:: AVAILABLE DATA ::
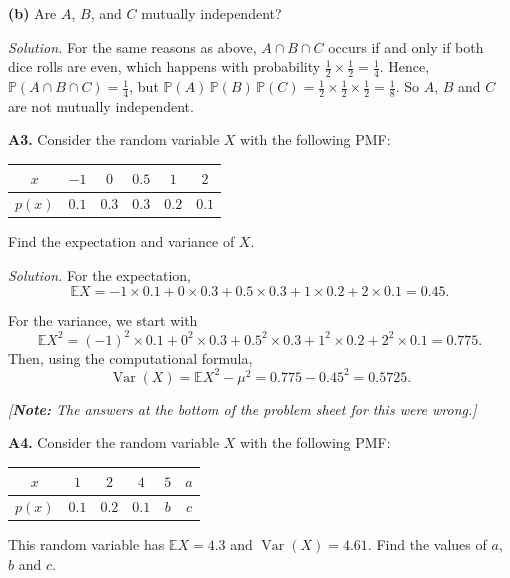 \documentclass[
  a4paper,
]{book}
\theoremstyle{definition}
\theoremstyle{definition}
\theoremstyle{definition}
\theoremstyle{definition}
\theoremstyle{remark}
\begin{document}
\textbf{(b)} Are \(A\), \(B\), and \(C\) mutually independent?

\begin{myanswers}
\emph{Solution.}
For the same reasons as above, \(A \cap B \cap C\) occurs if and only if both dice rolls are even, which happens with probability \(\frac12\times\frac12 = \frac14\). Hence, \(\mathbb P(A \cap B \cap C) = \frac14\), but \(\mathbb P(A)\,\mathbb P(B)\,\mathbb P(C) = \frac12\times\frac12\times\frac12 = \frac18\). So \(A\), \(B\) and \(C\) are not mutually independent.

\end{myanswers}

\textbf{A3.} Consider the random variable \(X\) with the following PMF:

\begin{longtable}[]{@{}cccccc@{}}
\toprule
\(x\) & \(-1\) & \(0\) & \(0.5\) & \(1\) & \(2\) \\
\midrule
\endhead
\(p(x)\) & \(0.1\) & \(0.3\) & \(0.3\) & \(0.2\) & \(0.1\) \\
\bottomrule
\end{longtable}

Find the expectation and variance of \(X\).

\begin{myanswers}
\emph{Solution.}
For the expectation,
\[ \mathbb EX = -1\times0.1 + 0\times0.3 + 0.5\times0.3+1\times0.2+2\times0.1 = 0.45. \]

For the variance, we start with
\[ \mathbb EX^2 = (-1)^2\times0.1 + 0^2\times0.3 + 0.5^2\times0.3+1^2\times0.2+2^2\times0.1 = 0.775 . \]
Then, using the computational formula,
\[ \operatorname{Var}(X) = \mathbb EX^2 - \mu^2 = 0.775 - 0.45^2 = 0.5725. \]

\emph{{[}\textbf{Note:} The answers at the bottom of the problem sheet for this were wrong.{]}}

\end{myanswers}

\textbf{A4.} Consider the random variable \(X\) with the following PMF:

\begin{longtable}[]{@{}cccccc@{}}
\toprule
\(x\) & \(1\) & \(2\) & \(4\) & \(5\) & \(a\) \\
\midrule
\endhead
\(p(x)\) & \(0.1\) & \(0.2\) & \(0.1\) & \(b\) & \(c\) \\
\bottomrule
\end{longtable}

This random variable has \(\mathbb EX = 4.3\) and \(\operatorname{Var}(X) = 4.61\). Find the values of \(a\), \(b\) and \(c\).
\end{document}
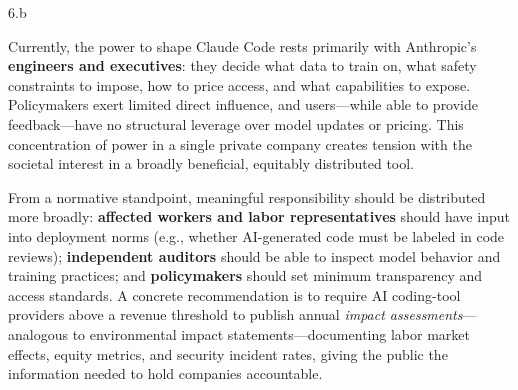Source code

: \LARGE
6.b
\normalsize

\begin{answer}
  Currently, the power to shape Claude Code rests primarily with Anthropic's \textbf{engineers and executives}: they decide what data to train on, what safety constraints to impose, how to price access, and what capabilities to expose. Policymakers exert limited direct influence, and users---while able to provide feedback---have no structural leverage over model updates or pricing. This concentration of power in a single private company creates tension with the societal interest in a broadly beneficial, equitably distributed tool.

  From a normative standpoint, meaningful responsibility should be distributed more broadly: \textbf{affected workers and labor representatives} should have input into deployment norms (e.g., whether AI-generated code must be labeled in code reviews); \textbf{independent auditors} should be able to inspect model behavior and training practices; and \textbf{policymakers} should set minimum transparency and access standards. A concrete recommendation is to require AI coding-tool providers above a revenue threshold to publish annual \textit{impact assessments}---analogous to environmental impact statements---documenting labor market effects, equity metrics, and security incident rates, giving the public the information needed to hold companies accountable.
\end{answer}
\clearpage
:::
## WHAT NEEDS TO BE DONE
All lines above with the word "Find" need to be reported.

## RESULT
Find the expectation and variance of \(X\).
This random variable has \(\mathbb EX = 4.3\) and \(\operatorname{Var}(X) = 4.61\). Find the values of \(a\), \(b\) and \(c\).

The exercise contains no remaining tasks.